***** Task input

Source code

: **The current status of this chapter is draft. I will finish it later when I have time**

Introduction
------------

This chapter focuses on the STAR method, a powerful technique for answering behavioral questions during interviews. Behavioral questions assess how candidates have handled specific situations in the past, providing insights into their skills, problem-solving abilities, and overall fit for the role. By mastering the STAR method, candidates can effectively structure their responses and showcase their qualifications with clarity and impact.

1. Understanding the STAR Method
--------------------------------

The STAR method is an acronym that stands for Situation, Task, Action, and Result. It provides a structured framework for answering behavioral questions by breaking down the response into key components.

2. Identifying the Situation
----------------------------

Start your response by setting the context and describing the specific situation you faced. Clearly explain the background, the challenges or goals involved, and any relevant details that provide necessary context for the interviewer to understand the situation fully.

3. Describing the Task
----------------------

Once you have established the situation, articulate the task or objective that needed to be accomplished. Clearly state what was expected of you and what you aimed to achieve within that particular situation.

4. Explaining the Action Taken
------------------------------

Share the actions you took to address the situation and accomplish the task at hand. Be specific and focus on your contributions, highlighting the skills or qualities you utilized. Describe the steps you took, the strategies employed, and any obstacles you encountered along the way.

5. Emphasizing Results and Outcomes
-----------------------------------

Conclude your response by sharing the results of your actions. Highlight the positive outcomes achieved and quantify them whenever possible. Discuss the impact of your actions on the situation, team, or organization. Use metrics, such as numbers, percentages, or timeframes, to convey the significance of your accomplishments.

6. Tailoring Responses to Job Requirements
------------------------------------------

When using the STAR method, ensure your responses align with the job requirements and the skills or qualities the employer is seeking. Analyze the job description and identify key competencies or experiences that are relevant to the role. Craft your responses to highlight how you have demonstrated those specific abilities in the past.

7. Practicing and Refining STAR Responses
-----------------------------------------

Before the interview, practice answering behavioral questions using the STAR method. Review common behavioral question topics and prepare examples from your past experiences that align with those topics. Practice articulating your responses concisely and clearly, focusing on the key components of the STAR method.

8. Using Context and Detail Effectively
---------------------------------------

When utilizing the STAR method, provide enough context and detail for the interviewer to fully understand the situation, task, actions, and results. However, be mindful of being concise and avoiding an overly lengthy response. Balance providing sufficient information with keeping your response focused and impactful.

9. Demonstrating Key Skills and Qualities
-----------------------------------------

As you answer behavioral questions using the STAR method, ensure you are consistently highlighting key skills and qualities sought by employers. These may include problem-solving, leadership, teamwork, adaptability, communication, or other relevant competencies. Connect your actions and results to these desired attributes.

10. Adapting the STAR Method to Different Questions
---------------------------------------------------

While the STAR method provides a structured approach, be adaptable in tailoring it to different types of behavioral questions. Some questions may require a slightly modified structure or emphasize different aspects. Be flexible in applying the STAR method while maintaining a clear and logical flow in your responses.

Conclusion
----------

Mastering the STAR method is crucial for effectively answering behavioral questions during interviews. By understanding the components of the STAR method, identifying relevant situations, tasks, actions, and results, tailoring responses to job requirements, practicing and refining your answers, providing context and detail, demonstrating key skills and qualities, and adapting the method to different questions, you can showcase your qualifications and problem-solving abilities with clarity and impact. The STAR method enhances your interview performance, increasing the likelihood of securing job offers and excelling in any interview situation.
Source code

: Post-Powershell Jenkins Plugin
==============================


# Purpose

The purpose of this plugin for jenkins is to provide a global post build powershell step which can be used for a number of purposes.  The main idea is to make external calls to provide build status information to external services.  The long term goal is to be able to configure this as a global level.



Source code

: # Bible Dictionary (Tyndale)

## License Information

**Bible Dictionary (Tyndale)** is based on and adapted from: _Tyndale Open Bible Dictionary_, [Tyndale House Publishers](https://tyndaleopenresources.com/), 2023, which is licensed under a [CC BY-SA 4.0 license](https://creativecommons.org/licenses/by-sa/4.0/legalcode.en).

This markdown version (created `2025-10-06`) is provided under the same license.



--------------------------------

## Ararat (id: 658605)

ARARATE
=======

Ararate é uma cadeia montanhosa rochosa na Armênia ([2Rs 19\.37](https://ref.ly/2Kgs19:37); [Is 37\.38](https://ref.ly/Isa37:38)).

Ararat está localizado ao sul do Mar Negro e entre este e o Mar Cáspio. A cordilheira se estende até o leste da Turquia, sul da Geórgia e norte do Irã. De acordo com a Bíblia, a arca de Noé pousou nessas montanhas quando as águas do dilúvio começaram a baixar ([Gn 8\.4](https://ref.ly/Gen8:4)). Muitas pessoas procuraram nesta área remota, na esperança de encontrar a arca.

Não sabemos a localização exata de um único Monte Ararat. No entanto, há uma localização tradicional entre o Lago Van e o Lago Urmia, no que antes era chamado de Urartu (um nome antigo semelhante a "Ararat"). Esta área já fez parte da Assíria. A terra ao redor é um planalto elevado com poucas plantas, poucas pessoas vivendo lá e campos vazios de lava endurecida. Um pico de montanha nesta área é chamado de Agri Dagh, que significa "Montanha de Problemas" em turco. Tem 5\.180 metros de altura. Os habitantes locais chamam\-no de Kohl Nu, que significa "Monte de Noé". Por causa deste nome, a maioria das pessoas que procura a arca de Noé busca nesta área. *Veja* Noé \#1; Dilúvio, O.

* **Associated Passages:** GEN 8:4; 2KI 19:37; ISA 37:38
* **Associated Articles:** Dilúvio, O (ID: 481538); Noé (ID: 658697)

**********

§ **Task item**: If a line in the entries above holds "Dictionary", include it in the count; report nothing but the resulting number.

§ **The answer**: 2